[ACTIVITY] Repeat the following lines exactly and nothing else: the line containing "(adherens junction maintenance) 51.79%" and each line after it through the end of the listing.

--

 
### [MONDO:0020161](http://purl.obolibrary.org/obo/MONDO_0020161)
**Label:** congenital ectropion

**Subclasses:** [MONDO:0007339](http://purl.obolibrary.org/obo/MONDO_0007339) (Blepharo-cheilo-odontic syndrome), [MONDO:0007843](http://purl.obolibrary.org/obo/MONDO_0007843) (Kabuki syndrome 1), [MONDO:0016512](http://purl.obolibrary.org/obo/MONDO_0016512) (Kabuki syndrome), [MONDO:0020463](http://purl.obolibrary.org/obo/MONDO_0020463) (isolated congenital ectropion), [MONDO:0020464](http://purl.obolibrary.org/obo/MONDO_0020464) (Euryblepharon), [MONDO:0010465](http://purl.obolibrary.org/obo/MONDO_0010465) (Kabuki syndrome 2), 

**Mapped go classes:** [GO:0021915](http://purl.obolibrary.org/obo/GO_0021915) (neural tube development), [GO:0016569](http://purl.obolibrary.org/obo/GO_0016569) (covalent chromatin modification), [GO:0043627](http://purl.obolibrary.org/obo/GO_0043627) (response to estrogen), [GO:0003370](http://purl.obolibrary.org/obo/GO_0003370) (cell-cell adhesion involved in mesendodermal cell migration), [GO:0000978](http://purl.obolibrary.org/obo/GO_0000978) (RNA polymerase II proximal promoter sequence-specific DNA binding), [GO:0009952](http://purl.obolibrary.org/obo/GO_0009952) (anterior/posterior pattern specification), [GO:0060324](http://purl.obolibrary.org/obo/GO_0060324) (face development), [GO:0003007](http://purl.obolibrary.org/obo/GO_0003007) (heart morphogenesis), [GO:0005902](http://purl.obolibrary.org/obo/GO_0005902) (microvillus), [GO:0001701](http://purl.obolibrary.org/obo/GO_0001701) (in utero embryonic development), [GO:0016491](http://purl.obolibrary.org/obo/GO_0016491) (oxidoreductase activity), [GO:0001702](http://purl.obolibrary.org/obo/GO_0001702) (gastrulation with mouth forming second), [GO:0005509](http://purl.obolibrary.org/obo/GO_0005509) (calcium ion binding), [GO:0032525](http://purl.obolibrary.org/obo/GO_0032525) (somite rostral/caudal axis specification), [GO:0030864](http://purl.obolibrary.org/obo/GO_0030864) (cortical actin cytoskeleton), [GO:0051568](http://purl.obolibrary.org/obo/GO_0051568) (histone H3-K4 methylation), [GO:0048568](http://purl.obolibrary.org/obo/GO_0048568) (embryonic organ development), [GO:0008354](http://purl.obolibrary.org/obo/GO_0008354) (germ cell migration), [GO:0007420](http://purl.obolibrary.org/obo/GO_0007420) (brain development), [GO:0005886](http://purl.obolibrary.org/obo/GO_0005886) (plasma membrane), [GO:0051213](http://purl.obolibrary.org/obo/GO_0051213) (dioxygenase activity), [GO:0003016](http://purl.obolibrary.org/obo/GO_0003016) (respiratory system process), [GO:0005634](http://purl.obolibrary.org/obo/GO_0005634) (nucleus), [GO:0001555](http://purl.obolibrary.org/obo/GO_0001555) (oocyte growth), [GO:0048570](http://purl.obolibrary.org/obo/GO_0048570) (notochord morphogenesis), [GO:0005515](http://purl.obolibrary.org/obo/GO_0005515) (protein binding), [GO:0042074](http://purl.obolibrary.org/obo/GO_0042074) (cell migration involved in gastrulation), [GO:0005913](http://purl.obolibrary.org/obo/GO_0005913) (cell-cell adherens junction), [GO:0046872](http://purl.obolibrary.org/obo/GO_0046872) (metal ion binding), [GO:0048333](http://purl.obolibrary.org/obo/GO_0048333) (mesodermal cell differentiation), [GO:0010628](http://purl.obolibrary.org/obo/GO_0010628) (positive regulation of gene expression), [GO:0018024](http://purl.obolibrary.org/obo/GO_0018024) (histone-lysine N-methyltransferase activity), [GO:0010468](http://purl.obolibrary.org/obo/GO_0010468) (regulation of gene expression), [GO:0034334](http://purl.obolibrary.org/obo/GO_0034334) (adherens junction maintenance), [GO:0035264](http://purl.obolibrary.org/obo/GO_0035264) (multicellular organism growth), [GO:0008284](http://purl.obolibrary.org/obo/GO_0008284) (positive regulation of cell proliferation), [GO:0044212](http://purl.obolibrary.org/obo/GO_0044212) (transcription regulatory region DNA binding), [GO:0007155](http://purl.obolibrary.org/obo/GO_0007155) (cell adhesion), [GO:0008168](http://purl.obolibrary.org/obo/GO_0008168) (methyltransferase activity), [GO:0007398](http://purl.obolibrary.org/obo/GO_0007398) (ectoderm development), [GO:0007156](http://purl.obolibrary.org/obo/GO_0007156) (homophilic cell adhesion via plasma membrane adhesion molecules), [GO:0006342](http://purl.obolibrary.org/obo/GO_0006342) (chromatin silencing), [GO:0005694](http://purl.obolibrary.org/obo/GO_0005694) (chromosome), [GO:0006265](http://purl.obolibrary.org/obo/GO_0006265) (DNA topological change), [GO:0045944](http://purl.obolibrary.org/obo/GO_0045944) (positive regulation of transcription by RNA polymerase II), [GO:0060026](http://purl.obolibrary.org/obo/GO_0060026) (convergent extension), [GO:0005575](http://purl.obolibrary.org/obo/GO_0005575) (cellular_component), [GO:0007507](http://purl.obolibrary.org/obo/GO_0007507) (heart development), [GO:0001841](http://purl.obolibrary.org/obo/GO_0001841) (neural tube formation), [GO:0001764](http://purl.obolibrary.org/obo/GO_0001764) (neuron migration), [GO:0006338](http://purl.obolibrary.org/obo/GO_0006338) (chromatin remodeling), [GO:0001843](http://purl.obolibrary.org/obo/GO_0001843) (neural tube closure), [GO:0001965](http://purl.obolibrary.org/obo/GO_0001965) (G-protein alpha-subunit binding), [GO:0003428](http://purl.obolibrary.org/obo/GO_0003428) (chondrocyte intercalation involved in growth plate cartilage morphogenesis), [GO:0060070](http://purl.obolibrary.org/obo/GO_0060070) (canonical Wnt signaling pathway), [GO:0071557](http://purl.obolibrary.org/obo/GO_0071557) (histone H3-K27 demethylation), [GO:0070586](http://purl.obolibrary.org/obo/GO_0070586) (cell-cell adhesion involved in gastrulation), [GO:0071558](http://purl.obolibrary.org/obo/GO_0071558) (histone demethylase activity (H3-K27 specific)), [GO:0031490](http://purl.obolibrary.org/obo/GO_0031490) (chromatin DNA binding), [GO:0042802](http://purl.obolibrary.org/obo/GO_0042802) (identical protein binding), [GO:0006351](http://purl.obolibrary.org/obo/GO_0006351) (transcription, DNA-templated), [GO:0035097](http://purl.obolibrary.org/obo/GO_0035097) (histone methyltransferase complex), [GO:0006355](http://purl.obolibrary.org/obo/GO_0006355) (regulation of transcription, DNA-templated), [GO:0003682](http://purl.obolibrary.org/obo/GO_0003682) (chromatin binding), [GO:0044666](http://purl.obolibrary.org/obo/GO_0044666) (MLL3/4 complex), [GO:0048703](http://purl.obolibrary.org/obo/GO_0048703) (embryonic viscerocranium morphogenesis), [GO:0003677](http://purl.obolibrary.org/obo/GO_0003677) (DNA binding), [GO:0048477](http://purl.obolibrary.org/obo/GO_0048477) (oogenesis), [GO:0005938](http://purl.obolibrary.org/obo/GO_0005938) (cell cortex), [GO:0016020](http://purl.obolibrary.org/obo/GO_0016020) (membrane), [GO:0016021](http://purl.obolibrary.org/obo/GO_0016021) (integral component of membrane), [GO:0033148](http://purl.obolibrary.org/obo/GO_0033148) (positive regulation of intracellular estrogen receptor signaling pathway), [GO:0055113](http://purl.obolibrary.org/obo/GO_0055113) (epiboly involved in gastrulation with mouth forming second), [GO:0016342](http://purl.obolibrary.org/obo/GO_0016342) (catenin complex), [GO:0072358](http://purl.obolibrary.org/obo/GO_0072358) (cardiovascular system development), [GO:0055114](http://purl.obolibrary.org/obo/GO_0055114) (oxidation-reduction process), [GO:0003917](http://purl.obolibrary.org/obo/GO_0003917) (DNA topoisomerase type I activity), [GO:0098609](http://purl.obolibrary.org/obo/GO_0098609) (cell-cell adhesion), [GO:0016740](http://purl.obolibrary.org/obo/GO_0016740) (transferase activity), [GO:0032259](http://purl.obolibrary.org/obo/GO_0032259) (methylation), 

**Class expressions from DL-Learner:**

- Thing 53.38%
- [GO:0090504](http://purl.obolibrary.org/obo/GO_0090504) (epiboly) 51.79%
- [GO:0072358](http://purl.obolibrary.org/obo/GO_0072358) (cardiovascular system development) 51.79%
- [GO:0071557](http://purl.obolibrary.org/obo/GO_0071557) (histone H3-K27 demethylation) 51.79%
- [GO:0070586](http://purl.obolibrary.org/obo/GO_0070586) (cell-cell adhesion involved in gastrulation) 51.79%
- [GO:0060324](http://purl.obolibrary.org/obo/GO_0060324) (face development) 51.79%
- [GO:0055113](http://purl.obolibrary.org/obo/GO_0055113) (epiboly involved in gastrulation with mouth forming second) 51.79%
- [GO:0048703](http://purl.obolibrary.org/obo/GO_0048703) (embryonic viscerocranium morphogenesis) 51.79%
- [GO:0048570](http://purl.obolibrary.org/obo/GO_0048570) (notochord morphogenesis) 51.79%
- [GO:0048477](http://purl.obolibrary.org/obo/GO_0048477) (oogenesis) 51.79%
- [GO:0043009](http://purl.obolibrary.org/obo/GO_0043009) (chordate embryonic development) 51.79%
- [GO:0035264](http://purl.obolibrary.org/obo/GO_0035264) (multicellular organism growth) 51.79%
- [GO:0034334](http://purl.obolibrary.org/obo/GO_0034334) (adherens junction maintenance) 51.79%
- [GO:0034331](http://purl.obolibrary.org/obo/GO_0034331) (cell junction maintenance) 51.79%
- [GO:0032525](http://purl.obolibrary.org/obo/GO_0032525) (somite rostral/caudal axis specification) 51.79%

--

[TASK RESULT]
- [GO:0034334](http://purl.obolibrary.org/obo/GO_0034334) (adherens junction maintenance) 51.79%
- [GO:0034331](http://purl.obolibrary.org/obo/GO_0034331) (cell junction maintenance) 51.79%
- [GO:0032525](http://purl.obolibrary.org/obo/GO_0032525) (somite rostral/caudal axis specification) 51.79%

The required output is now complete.